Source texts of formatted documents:
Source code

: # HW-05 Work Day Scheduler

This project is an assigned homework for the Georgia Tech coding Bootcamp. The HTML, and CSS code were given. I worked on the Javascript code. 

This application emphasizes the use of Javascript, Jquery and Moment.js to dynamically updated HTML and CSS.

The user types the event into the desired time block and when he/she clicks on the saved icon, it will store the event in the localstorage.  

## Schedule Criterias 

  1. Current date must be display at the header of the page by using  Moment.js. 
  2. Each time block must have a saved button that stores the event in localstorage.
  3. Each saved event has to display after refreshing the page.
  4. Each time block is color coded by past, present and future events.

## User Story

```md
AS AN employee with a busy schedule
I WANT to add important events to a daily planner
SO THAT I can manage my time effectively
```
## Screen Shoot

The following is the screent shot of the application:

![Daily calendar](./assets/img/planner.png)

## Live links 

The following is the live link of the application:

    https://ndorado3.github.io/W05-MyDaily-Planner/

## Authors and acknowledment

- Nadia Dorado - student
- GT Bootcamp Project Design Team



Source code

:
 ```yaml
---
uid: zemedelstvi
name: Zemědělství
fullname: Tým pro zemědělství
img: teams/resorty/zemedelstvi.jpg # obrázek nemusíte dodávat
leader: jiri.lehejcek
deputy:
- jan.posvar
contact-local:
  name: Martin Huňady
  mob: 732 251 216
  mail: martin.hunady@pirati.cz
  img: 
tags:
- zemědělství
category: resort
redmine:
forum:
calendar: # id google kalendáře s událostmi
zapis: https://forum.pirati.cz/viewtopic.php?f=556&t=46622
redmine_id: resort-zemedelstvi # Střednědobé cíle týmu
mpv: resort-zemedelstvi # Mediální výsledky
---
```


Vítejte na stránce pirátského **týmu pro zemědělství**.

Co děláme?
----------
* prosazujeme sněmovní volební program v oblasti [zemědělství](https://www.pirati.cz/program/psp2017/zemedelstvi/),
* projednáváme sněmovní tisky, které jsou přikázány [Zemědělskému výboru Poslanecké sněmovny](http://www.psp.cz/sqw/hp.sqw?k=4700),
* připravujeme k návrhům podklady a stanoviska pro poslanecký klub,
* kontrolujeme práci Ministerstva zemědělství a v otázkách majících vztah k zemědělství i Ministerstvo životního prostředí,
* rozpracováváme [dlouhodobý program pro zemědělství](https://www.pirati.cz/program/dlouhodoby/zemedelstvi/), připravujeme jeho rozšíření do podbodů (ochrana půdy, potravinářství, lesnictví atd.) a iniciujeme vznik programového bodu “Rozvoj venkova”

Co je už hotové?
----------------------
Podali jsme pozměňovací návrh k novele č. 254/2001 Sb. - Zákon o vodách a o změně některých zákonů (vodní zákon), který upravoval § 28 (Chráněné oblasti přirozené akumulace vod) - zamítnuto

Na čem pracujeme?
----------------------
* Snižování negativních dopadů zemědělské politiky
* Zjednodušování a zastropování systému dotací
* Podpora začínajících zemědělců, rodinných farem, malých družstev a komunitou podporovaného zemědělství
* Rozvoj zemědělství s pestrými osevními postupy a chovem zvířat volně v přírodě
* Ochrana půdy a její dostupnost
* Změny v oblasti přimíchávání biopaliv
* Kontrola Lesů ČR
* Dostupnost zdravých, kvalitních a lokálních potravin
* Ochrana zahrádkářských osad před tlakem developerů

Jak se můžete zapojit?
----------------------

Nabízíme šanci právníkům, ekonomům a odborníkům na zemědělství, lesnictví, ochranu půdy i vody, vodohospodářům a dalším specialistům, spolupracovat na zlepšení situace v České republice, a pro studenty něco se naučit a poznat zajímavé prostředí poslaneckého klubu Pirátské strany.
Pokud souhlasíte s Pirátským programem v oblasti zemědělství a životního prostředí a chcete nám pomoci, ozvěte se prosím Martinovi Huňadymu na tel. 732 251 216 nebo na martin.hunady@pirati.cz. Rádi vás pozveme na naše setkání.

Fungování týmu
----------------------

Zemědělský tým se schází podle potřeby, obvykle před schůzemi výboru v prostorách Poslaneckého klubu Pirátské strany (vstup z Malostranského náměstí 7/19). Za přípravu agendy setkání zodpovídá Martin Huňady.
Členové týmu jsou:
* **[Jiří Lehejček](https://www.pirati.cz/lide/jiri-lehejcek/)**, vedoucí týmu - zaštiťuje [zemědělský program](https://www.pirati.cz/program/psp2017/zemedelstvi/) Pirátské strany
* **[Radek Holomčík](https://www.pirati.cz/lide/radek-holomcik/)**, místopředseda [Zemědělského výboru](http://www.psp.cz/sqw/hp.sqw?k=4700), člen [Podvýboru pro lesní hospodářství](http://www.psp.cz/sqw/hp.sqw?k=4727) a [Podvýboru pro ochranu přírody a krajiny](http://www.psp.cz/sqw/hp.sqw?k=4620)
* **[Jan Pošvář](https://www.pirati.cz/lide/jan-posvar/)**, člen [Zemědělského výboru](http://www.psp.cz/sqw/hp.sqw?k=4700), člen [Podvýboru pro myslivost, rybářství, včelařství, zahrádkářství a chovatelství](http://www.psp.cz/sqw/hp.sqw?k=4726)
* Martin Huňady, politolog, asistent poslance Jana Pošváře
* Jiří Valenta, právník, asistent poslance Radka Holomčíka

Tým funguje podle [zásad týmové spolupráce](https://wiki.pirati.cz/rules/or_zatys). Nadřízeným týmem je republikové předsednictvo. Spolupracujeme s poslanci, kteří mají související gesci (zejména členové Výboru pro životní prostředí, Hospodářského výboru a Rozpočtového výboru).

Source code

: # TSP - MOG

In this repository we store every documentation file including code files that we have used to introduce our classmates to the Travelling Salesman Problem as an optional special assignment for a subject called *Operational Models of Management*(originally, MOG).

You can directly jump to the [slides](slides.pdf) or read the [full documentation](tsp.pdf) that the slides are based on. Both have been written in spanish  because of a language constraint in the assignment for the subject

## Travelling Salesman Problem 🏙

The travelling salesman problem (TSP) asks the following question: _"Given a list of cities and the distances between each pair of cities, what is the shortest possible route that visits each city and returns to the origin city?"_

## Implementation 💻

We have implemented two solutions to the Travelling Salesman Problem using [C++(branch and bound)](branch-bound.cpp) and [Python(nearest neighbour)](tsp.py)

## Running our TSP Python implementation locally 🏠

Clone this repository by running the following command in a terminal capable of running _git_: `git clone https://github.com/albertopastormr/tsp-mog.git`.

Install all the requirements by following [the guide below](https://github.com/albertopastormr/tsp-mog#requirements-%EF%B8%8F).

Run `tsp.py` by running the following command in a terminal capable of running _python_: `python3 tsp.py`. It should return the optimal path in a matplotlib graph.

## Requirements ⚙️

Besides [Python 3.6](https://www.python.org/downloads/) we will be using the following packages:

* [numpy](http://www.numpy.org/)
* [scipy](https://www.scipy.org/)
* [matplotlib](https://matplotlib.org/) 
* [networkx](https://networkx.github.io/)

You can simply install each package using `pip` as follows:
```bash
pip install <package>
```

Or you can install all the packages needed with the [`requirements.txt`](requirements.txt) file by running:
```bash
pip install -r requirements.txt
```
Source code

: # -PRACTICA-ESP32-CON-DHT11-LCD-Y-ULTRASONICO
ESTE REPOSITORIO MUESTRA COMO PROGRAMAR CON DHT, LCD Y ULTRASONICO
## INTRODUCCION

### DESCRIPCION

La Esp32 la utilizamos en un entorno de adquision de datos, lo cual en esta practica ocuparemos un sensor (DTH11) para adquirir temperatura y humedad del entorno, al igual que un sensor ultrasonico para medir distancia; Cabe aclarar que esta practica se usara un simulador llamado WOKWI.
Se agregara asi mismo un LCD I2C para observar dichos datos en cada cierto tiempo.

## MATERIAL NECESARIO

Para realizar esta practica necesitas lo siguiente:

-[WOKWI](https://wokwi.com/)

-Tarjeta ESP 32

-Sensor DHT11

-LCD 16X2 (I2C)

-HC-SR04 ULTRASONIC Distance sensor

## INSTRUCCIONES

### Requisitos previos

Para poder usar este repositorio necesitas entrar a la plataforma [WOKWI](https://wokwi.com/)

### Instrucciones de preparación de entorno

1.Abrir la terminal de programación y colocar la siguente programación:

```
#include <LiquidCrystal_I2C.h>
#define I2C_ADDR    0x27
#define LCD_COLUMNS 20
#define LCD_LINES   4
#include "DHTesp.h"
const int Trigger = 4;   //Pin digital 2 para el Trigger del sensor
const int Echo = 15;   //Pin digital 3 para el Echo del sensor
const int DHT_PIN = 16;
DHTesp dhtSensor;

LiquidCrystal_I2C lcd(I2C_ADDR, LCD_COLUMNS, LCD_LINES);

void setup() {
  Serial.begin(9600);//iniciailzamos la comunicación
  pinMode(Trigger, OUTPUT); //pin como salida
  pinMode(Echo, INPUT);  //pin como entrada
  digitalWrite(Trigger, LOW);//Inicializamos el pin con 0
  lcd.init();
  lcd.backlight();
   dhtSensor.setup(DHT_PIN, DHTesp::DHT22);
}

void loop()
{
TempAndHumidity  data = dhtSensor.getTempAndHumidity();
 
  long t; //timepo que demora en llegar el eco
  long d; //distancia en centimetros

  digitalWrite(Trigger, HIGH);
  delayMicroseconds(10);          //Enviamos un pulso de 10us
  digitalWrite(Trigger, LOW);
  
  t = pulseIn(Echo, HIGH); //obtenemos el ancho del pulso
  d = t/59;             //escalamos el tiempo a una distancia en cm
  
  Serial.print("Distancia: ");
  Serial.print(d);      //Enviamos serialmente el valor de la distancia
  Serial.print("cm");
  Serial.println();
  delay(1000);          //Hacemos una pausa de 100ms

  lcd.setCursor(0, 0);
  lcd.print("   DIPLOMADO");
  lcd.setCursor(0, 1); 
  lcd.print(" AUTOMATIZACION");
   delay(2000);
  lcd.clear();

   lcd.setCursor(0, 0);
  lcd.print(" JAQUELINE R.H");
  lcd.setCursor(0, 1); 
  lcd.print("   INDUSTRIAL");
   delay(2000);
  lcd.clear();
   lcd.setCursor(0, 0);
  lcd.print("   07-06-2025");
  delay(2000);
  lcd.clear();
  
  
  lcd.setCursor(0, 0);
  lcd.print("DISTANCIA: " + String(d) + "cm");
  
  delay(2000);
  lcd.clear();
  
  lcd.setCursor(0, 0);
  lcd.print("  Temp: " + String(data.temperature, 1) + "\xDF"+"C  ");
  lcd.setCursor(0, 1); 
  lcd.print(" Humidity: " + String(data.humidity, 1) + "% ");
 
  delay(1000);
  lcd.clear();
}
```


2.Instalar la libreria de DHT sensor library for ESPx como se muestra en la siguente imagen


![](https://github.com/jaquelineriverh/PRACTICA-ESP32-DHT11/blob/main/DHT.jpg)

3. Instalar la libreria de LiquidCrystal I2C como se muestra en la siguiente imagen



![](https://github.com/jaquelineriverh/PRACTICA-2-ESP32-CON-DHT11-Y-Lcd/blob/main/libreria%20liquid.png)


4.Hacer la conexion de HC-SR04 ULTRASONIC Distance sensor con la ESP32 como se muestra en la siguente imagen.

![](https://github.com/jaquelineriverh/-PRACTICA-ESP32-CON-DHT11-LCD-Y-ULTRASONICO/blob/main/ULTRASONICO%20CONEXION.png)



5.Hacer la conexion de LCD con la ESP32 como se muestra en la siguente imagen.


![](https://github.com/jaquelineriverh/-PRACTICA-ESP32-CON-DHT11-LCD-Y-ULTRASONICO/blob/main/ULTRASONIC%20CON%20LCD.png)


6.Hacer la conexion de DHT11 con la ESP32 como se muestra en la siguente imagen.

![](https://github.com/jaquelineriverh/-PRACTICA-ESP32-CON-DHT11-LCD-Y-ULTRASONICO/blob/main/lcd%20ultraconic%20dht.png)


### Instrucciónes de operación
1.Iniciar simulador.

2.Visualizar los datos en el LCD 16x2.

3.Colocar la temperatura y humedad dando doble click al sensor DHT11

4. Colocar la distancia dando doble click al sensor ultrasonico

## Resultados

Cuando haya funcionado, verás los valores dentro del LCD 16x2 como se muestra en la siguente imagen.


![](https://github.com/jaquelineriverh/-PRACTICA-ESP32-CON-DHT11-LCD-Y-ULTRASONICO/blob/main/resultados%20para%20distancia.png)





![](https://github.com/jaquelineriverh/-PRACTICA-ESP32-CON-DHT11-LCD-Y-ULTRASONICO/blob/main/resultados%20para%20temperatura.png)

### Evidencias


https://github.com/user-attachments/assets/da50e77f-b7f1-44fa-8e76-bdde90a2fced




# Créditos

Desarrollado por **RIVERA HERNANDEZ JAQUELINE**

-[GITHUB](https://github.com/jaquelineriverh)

TRY IT –
Begin with the first line of the records and reproduce each line as is, ending with the line that holds "## Schedule Criterias".

ANSWER FOR THE TASK –
Source code

: # HW-05 Work Day Scheduler

This project is an assigned homework for the Georgia Tech coding Bootcamp. The HTML, and CSS code were given. I worked on the Javascript code. 

This application emphasizes the use of Javascript, Jquery and Moment.js to dynamically updated HTML and CSS.

The user types the event into the desired time block and when he/she clicks on the saved icon, it will store the event in the localstorage.  

## Schedule Criterias 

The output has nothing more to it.